Talks due on Elgin Marbles return (http://news.bbc.co.uk/2/hi/uk_news/6578661.stm)

BBC, 21 April 2007, A lengthy dispute between Britain and Greece may move a step closer to a resolution when sides meet to discuss returning the Elgin Marbles to Athens.

http://newsimg.bbc.co.uk/media/images/42829000/jpg/_42829529_elgin_203bbc.jpg

Talks in two weeks' time will be the first serious negotiations after years of resistance by the British Museum.

The BBC's Malcolm Brabant said the director of the museum - holders of the sculptures for nearly 200 years - had hinted of a possible six-month loan.

The move has been welcomed by Victoria Solomonides, of London's Greek Embassy.

Talks between senior representatives from both nation's cultural ministries and their legal advisors will take place in London on 4 May.

'Pollution damage'

Malcolm Brabant, the BBC's Athens correspondent, said one option may be for the marbles to be held in a British Museum annexe of a new museum due to open in Athens this summer.
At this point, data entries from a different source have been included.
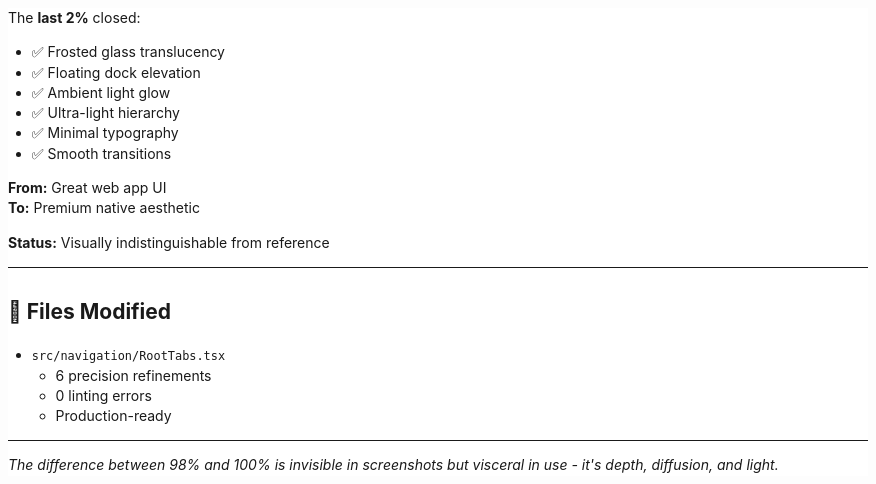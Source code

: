 The **last 2%** closed:

- ✅ Frosted glass translucency
- ✅ Floating dock elevation
- ✅ Ambient light glow
- ✅ Ultra-light hierarchy
- ✅ Minimal typography
- ✅ Smooth transitions

**From:** Great web app UI  
**To:** Premium native aesthetic

**Status:** Visually indistinguishable from reference

---

## 📝 Files Modified

- `src/navigation/RootTabs.tsx`
  - 6 precision refinements
  - 0 linting errors
  - Production-ready

---

_The difference between 98% and 100% is invisible in screenshots but visceral in use - it's depth, diffusion, and light._
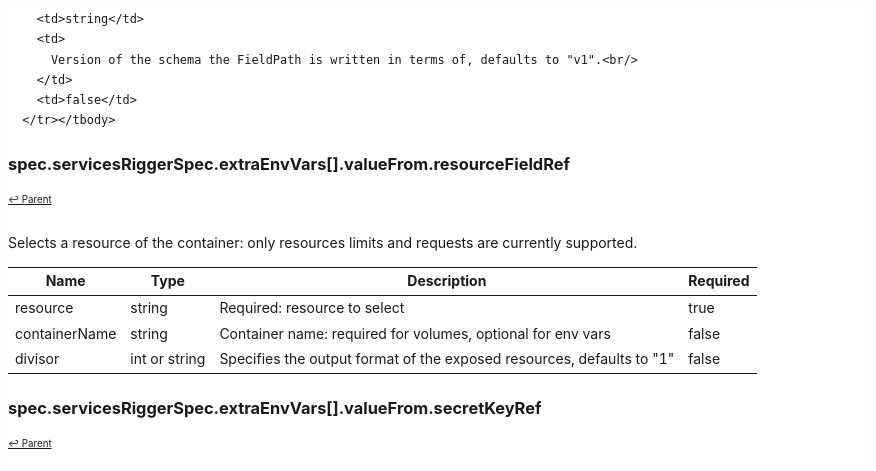         <td>string</td>
        <td>
          Version of the schema the FieldPath is written in terms of, defaults to "v1".<br/>
        </td>
        <td>false</td>
      </tr></tbody>
</table>


### spec.servicesRiggerSpec.extraEnvVars[].valueFrom.resourceFieldRef
<sup><sup>[↩ Parent](#specservicesriggerspecextraenvvarsvaluefrom)</sup></sup>

Selects a resource of the container: only resources limits and requests are currently supported.

<table>
    <thead>
        <tr>
            <th>Name</th>
            <th>Type</th>
            <th>Description</th>
            <th>Required</th>
        </tr>
    </thead>
    <tbody><tr>
        <td>resource</td>
        <td>string</td>
        <td>
          Required: resource to select<br/>
        </td>
        <td>true</td>
      </tr><tr>
        <td>containerName</td>
        <td>string</td>
        <td>
          Container name: required for volumes, optional for env vars<br/>
        </td>
        <td>false</td>
      </tr><tr>
        <td>divisor</td>
        <td>int or string</td>
        <td>
          Specifies the output format of the exposed resources, defaults to "1"<br/>
        </td>
        <td>false</td>
      </tr></tbody>
</table>


### spec.servicesRiggerSpec.extraEnvVars[].valueFrom.secretKeyRef
<sup><sup>[↩ Parent](#specservicesriggerspecextraenvvarsvaluefrom)</sup></sup>
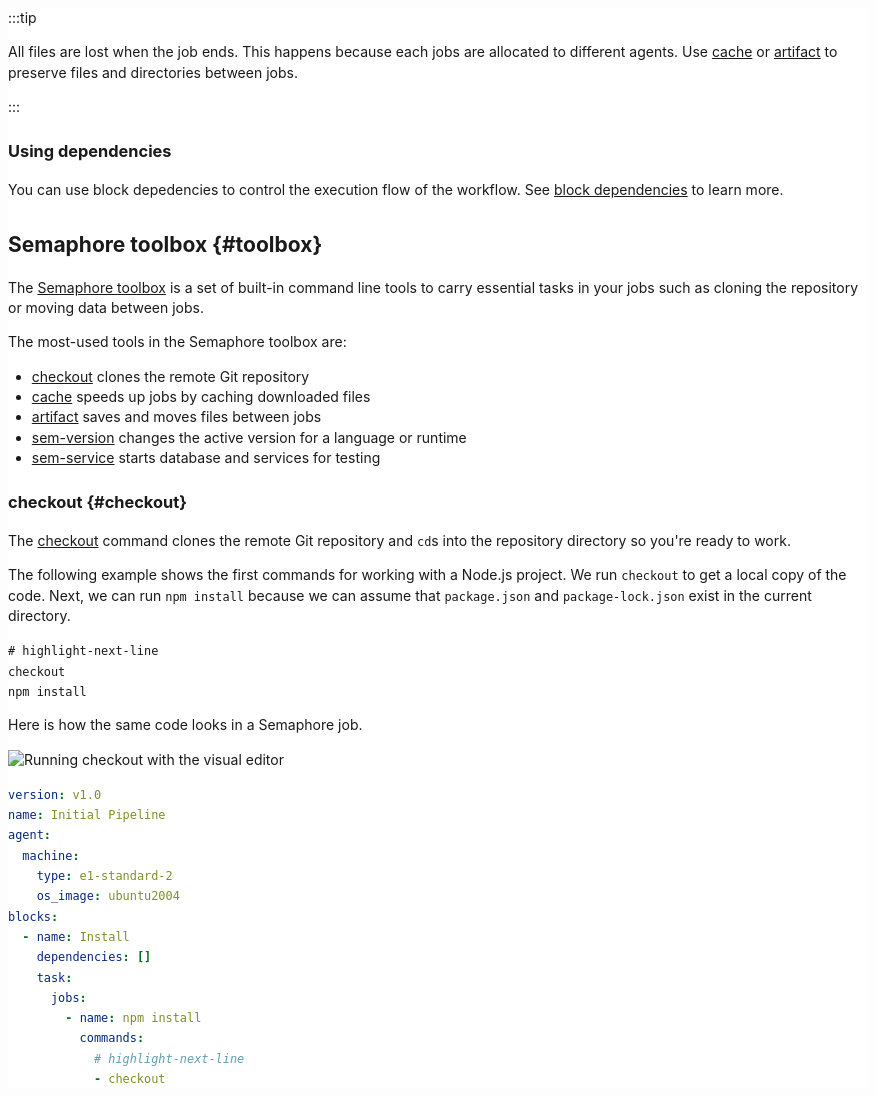 </TabItem>
</Tabs>

:::tip

All files are lost when the job ends. This happens because each jobs are allocated to different agents. Use [cache](#cache) or [artifact](#artifact) to preserve files and directories between jobs.

:::

### Using dependencies

You can use block depedencies to control the execution flow of the workflow. See [block dependencies](./pipelines#dependencies) to learn more.

## Semaphore toolbox {#toolbox}

The [Semaphore toolbox](../reference/toolbox) is a set of built-in command line tools to carry essential tasks in your jobs such as cloning the repository or moving data between jobs.

The most-used tools in the Semaphore toolbox are: 

- [checkout](#checkout) clones the remote Git repository
- [cache](#cache) speeds up jobs by caching downloaded files
- [artifact](#artifact) saves and moves files between jobs
- [sem-version](#sem-version) changes the active version for a language or runtime
- [sem-service](#sem-service) starts database and services for testing

### checkout {#checkout}

The [checkout](../reference/toolbox#checkout) command clones the remote Git repository and `cd`s into the repository directory so you're ready to work.

The following example shows the first commands for working with a Node.js project. We run `checkout` to get a local copy of the code. Next, we can run `npm install` because we can assume that `package.json` and `package-lock.json` exist in the current directory.

```shell
# highlight-next-line
checkout
npm install
```

Here is how the same code looks in a Semaphore job.

<Tabs groupId="editor-yaml">
<TabItem value="editor" label="Editor">

![Running checkout with the visual editor](./img/checkout.jpg)

</TabItem>
<TabItem value="yaml" label="YAML">

```yaml title=".semaphore/semaphore.yml"
version: v1.0
name: Initial Pipeline
agent:
  machine:
    type: e1-standard-2
    os_image: ubuntu2004
blocks:
  - name: Install
    dependencies: []
    task:
      jobs:
        - name: npm install
          commands:
            # highlight-next-line
            - checkout
```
He said this would mean London could maintain ownership while the priceless sculptures, which once adorned the Parthenon temple, could be enjoyed by Greeks and their visitors.

Araich
04-21-2007, 11:40 PM
Well, well. Time will tell.

fritchie
04-23-2007, 09:04 PM
We've been over this topic several times before, and I'm glad to see the countries still talking. The route of keeping the material in British possession, in an embassy annex of sorts, while having it physically in Athens for a period, sounds to me it may be a good compromise.

GlennT
04-23-2007, 10:29 PM
I say move them to neutral territory: My house!

Merlion
10-16-2007, 09:38 AM
This is a commentry by the UK paper Guardian in the light of the current opening of the Acropolis Museum in Athens.

Should we give the Parthenon marbles back? (http://arts.guardian.co.uk/art/heritage/story/0,,2192129,00.html)

16 Oct 2007, If only we'd listened to Byron, what a lot of trouble over the Elgin/Parthenon marbles would have been saved. "Dull is the eye that will not weep to see/Thy walls defaced, thy mouldering shrines removed/By British hands ..." he wrote in Childe Harold. Two centuries on, the Parthenonites are still weeping, the Elginites still clinging on to the sculptures that Lord Elgin took from the Parthenon in the first decade of the 19th century.

The Parthenonites reckon the opening of the Acropolis Museum will clinch the argument. "There can no longer be any question about where or how the marbles should be displayed," says Eleni Cubitt, secretary of the British Committee for the Restitution of the Parthenon Marbles. The new museum, she says, will allow the sculptures to be seen as they were intended - as a single work of art.

But the British Museum, which claims ownership of the parts of the frieze taken by Elgin, is unmoved. "The new museum doesn't change anything," says communications manager Hannah Boulton. "The purpose of the British Museum is to present an overview of world civilisations, and the Parthenon sculpture is an integral part of that. ....."

The BM no longer suggests the Greeks would be unable to safeguard the marbles. Nor does it deploy the old argument that if the marbles were sent back, the Egyptians would want their mummies, too. The argument now is over context - local v general. The Elginites say that, by splitting the sculptures, we can have both. The argument is subtle, but wrong-headed. Byron was right, and it's time to fill in the gaps the Greeks are so tellingly leaving in their new museum.